**Dataset records**

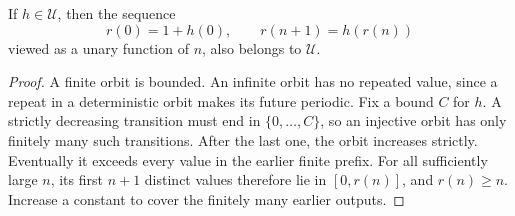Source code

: \begin{lemma}
If $h\in\mathcal U$, then the sequence
\[
 r(0)=1+h(0),\qquad r(n+1)=h(r(n))
\]
viewed as a unary function of $n$, also belongs to $\mathcal U$.
\end{lemma}
\begin{proof}
A finite orbit is bounded. An infinite orbit has no repeated value, since
a repeat in a deterministic orbit makes its future periodic. Fix a bound
$C$ for $h$. A strictly decreasing transition must end in
$\{0,\ldots,C\}$, so an injective orbit has only finitely many such
transitions. After the last one, the orbit increases strictly. Eventually
it exceeds every value in the earlier finite prefix. For all sufficiently
large $n$, its first $n+1$ distinct values therefore lie in
$[0,r(n)]$, and $r(n)\geq n$. Increase a constant to cover the finitely many
earlier outputs.
\end{proof}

**What you should do**
Would you transcribe all of the data exactly, omitting any pictures?

**Exercise result**
Source code

: \begin{lemma}
If $h\in\mathcal U$, then the sequence
\[
 r(0)=1+h(0),\qquad r(n+1)=h(r(n))
\]
viewed as a unary function of $n$, also belongs to $\mathcal U$.
\end{lemma}
\begin{proof}
A finite orbit is bounded. An infinite orbit has no repeated value, since
a repeat in a deterministic orbit makes its future periodic. Fix a bound
$C$ for $h$. A strictly decreasing transition must end in
$\{0,\ldots,C\}$, so an injective orbit has only finitely many such
transitions. After the last one, the orbit increases strictly. Eventually
it exceeds every value in the earlier finite prefix. For all sufficiently
large $n$, its first $n+1$ distinct values therefore lie in
$[0,r(n)]$, and $r(n)\geq n$. Increase a constant to cover the finitely many
earlier outputs.
\end{proof}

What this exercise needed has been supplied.